È l’uomo che nella notte tra il 18 e il 19 marzo a Crotone fu vittima di un attentato in una palazzina di via Veneto, a pochi passi dal palazzo di giustizia, dove si trovava detenuto agli arresti domiciliari, il capo dell’organizzazione turca sgominata questa mattina nel corso di una operazione della Polizia di Stato coordinata dalla direzione distrettuale antimafia di Milano.

Si tratta del 40enne turco Baris Boyun, ritenuto un boss della mafia locale, arrestato a Viterbo con altri 18 turchi dimoranti in Italia, ma anche in Svizzera e Germania e Turchia, indagati, a vario titolo, per associazione a delinquere aggravata anche dalla transnazionalità, banda armata diretta a costituire un’associazione con finalità terroristiche ed a commettere attentati terroristici, quindi detenzione e porto illegale di armi “micidiali” e di esplosivi, traffico internazionale di stupefacenti, omicidio e favoreggiamento dell’immigrazione clandestina. L’uomo era stato già arrestato il 3 agosto del 2022 a Rimini. L’anno dopo ne era stata chiesta l’estradizione dall’autorità turca «per dare esecuzione a un provvedimento di cattura internazionale emesso il 6 aprile 2022 dal Tribunale di Istanbul».

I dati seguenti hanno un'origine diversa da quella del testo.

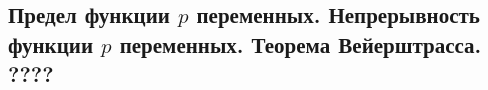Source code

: {
\subsection{Предел функции \(p\) переменных. Непрерывность функции \(p\) переменных. Теорема Вейерштрасса. ????}
}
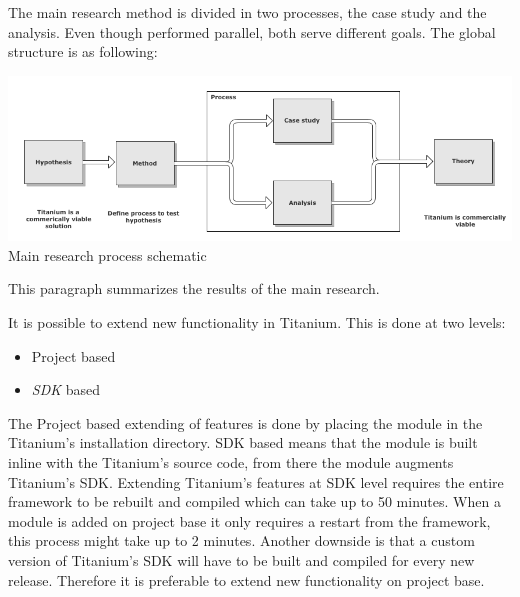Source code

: \noindent The main research method is divided in two processes, the case study and the analysis. Even though performed parallel, both serve different goals. The global structure is as following:\\

\begin{centering}
\includegraphics[scale=0.5]{images/process.png}\\{Main research process schematic}\\
\end{centering}





This paragraph summarizes the results of the main research.

It is possible to extend new functionality in Titanium. This is done at two levels:
\begin{itemize}
	\item Project based
	\item \emph{SDK} based
\end{itemize}
The Project based extending of features is done by placing the module in the Titanium's installation directory. SDK based means that the module is built inline with the Titanium's source code, from there the module augments Titanium's SDK.  Extending Titanium's features at SDK level requires the entire framework to be rebuilt and compiled which can take up to 50 minutes. When a module is added on project base it only requires a restart from the framework, this process might take up to 2 minutes. Another downside is that a custom version of Titanium's SDK will have to be built and compiled for every new release. Therefore it is preferable to extend new functionality on project base.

All’epoca dei fatti Boyul risultava «indagato nell'ambito di un procedimento penale pendente in Turchia nel quale era chiamato a rispondere dei reati di omicidio, lesioni personali, minacce, partecipazione a un'associazione per delinquere e violazione della disciplina sulle armi». Tuttavia prima la corte d’appello di Bologna e poi, a giugno dello scorso anno, la Corte di Cassazione avevano negato l’estradizione ritenendo che le sue origini curde lo avrebbero messo in pericolo se rimpatriato.

L'agguato a Crotone

Nel frattempo, il 21 gennaio scorso, Baris Boyun era stato nuovamente arrestato a Milano dalla Polizia che lo aveva trovato in macchina con la moglie in possesso di una pistola clandestina. Dal 2 febbraio era quindi passato agli arresti domiciliari a Crotone che lo stesso turco aveva indicato poiché luogo di residenza della sua compagna, città che peraltro già frequentava assiduamente da un paio d’anni.

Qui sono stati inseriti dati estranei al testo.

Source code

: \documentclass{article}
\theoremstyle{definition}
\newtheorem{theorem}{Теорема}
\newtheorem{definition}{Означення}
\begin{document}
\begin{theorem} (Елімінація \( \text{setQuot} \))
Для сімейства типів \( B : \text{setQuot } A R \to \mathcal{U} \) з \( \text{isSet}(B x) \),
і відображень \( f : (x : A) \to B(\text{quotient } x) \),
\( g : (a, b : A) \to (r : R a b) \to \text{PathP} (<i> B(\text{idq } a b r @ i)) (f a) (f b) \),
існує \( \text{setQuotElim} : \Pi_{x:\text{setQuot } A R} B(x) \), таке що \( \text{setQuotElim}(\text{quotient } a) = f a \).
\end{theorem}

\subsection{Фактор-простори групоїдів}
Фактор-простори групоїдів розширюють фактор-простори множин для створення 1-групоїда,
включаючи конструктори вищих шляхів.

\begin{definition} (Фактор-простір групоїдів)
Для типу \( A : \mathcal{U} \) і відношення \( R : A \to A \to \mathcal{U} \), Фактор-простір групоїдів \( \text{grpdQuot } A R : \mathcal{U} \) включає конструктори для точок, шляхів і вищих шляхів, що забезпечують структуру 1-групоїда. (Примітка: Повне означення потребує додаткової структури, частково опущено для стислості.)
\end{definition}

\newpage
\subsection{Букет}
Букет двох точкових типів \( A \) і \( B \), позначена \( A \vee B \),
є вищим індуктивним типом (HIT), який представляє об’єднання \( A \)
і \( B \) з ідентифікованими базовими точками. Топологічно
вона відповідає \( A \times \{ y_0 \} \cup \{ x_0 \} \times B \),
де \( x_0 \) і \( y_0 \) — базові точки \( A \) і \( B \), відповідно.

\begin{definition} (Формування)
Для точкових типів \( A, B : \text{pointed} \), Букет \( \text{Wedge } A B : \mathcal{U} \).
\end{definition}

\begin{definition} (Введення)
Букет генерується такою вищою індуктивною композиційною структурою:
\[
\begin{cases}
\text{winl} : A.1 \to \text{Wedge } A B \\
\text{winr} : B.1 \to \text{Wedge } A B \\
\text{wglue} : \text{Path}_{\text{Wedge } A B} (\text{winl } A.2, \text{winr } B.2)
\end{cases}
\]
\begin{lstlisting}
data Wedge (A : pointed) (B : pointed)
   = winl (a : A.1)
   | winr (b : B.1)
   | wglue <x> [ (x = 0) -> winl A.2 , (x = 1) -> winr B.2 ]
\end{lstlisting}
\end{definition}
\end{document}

Nonostante i domiciliari, comunque, Boyul pare che si spostasse liberamente dalla Calabria a Milano. Eppure l’abitazione della convivente in via Veneto era sorvegliata 24 ore al giorno da pattuglie della Polizia. Non è escluso che il turco stesse collaborando con i magistrati della Dda milanese. Ed è proprio questo il possibile movente dell’attentato avvenuto poco dopo la mezzanotte del 18 marzo scorso quando, due uomini sbucati dal nulla, malgrado la presenza delle pattuglie all’esterno, entrano nella palazzina di via Veneto ed esplodono almeno quattro colpi di pistola contro la porta dell’abitazione in cui si trova Boyul con la sua donna. Gli altri condomini, impauriti, si barricano in casa e chiamano la polizia. Gli agenti non devono fare neppure tanta strada perché sono di guardia poco distanti da quell’abitazione, ma i killer si dileguano tranquillamente. Pochi giorni dopo il turco viene prelevato e trasferito in un altra località. Ora si scopre che abitava a Viterbo.

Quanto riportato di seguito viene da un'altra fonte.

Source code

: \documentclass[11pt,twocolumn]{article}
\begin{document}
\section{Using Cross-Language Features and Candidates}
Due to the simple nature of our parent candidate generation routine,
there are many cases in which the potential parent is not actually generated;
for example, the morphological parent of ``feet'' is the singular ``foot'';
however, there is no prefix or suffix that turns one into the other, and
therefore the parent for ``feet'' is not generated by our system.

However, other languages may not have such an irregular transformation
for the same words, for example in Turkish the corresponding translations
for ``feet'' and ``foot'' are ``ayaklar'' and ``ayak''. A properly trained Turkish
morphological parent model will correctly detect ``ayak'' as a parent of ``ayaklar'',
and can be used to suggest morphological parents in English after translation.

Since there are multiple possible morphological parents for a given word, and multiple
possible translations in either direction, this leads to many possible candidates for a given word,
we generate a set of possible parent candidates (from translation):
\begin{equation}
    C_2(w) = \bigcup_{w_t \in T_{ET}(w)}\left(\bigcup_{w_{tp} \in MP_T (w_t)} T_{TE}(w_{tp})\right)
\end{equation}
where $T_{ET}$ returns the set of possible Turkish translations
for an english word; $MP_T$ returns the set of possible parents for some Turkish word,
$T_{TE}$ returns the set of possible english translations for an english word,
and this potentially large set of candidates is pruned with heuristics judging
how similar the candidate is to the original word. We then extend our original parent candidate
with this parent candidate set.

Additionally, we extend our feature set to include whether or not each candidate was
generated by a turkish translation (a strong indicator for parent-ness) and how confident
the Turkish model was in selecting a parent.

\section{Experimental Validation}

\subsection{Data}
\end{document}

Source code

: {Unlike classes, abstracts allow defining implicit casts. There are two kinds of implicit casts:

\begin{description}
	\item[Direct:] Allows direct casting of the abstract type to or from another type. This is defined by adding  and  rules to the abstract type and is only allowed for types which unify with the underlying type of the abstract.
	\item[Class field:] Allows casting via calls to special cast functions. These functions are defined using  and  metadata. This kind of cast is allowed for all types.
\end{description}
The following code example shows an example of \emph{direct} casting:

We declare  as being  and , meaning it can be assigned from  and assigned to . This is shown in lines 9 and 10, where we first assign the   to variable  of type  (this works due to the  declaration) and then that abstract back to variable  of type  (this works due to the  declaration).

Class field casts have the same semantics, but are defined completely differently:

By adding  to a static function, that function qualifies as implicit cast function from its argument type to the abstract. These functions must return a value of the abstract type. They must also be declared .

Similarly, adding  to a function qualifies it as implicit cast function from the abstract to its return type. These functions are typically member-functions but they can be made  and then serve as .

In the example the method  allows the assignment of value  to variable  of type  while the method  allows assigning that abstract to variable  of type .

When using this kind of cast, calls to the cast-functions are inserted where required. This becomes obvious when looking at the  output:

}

Dagli atti dell’indagine della Dda di Milano emerge che avrebbe pianificato un attentato contro il presunto mandante del suo omicidio, il boss di un clan rivale, attivando un gruppo di fuoco che avrebbe dovuto colpire una fabbrica in Turchia. Ma questa mattina è stato arrestato di nuovo.

All'inchiesta, visti i consistenti flussi di soldi per le attività dell'associazione, ha collaborato anche la Sezione Investigativa Finanziamento Terrorismo della Gdf di Milano. L'operazione, tuttora in corso, sta coinvolgendo centinaia di poliziotti tra Svizzera e Italia, tra cui personale della Squadra Mobile di Como, dello Sco di Roma, della Sezione Investigativa Sco di Milano e di Brescia, delle Squadre Mobili di Catania, Crotone, Verona e Viterbo.